Supplied data —
============================================================
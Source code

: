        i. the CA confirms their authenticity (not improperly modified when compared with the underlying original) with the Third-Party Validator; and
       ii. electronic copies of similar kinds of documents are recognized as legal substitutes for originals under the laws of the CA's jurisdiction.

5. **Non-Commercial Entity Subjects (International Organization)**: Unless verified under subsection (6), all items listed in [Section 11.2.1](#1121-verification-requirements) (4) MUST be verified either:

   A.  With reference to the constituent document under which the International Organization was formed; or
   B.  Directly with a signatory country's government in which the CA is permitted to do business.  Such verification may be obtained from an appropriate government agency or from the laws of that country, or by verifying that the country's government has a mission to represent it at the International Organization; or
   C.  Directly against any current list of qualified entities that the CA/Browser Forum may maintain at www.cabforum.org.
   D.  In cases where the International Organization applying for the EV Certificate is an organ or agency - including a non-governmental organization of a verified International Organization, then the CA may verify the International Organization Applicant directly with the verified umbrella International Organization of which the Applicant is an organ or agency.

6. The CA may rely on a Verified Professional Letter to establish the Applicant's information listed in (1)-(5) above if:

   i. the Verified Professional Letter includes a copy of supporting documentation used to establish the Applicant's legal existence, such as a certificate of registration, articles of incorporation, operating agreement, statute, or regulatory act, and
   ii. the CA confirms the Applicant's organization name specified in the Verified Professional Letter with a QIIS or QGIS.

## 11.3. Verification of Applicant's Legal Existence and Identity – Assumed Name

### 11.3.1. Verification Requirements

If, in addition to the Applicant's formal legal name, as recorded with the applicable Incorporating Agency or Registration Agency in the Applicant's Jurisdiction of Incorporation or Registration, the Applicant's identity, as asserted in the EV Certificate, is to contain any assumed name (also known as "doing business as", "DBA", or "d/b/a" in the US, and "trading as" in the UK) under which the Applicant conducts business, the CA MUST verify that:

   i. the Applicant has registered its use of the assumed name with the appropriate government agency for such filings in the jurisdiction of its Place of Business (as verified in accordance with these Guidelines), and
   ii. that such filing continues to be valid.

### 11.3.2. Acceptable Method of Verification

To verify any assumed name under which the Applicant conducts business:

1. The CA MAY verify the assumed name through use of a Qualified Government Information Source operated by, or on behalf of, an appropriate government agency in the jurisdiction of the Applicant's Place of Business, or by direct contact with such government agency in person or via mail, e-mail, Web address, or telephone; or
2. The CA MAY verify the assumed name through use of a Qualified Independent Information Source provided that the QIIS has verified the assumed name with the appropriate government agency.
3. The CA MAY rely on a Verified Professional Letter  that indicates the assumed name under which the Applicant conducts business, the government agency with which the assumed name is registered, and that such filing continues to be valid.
============================================================
From the line containing "If, in addition" to the final line of the data above, transcribe every line exactly and nothing more.

Result for this task —
If, in addition to the Applicant's formal legal name, as recorded with the applicable Incorporating Agency or Registration Agency in the Applicant's Jurisdiction of Incorporation or Registration, the Applicant's identity, as asserted in the EV Certificate, is to contain any assumed name (also known as "doing business as", "DBA", or "d/b/a" in the US, and "trading as" in the UK) under which the Applicant conducts business, the CA MUST verify that:

   i. the Applicant has registered its use of the assumed name with the appropriate government agency for such filings in the jurisdiction of its Place of Business (as verified in accordance with these Guidelines), and
   ii. that such filing continues to be valid.

### 11.3.2. Acceptable Method of Verification

To verify any assumed name under which the Applicant conducts business:

1. The CA MAY verify the assumed name through use of a Qualified Government Information Source operated by, or on behalf of, an appropriate government agency in the jurisdiction of the Applicant's Place of Business, or by direct contact with such government agency in person or via mail, e-mail, Web address, or telephone; or
2. The CA MAY verify the assumed name through use of a Qualified Independent Information Source provided that the QIIS has verified the assumed name with the appropriate government agency.
3. The CA MAY rely on a Verified Professional Letter  that indicates the assumed name under which the Applicant conducts business, the government agency with which the assumed name is registered, and that such filing continues to be valid.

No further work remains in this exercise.